- _MATERIAL FOR THIS EXERCISE_
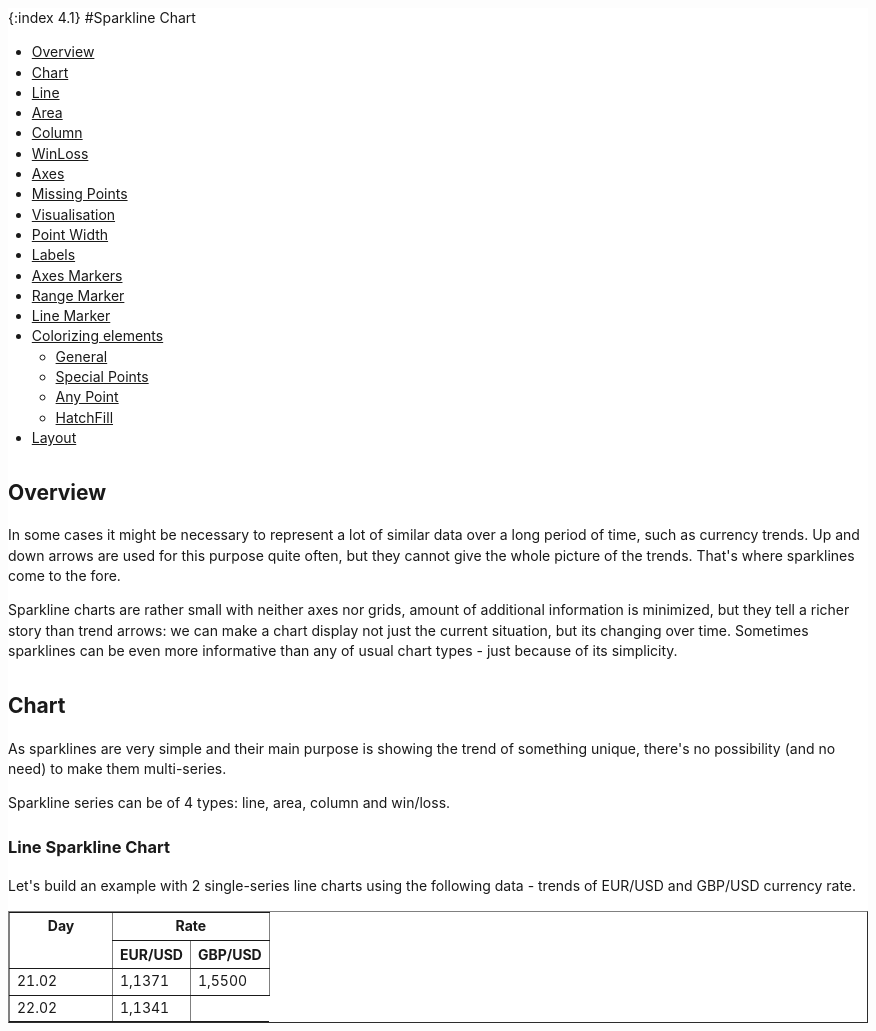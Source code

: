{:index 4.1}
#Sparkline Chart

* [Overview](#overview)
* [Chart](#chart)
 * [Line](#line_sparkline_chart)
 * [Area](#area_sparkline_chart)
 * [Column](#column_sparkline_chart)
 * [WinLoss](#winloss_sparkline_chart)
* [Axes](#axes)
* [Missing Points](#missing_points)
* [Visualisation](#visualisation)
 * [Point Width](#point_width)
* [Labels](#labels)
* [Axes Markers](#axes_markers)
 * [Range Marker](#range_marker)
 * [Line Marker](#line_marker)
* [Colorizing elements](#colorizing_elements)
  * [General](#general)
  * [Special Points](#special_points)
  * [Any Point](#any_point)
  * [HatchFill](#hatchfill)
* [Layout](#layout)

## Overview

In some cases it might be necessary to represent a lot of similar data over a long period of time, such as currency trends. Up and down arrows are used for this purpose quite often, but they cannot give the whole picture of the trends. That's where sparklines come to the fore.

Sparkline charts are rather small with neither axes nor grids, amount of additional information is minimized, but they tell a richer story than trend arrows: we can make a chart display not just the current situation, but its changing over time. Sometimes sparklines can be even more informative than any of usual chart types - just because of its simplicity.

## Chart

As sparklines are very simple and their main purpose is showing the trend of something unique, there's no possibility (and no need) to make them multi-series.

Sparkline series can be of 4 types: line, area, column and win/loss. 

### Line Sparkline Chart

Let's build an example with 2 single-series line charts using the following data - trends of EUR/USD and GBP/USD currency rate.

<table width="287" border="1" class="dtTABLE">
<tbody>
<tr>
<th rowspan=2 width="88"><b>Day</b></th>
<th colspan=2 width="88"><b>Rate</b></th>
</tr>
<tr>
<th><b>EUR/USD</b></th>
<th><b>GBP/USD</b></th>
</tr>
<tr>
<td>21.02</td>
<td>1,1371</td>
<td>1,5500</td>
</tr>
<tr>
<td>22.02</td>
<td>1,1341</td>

---

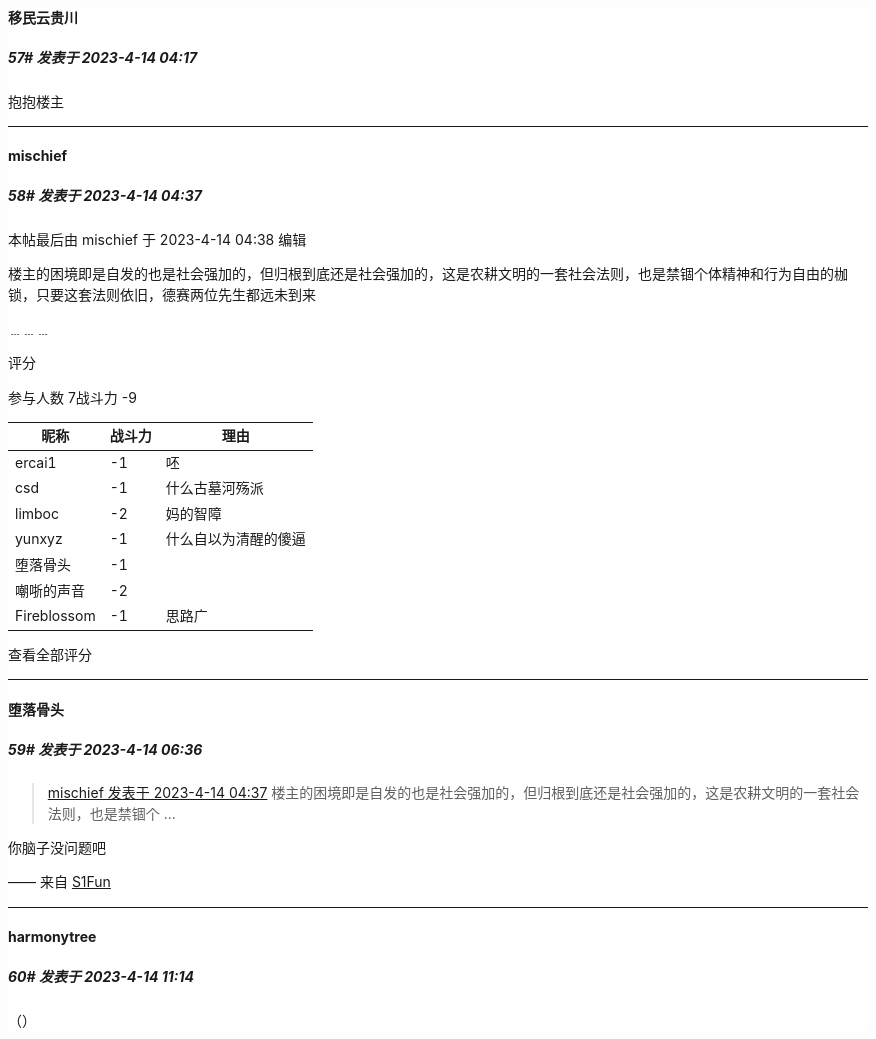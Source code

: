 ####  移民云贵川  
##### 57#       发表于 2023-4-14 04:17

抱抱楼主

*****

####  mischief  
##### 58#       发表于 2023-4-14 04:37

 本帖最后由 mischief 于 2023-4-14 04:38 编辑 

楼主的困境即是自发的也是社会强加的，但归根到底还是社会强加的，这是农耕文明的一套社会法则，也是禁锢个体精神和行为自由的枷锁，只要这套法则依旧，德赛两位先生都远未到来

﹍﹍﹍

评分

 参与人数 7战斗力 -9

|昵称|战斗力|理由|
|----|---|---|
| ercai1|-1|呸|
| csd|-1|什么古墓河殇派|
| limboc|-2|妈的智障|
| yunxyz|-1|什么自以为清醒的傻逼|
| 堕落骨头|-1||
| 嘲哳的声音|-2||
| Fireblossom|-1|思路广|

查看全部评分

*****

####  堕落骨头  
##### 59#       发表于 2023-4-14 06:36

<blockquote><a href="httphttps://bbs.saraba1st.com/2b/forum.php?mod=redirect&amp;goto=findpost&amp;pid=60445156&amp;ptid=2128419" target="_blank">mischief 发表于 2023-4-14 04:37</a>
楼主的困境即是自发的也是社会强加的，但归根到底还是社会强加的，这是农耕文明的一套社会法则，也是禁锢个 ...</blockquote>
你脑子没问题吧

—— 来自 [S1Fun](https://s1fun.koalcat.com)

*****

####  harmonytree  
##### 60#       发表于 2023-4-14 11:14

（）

- _TO DO_
This exercise requires the lines of the entries containing the string "Points".

- _ANSWER FOR THIS EXERCISE_
* [Missing Points](#missing_points)
  * [Special Points](#special_points)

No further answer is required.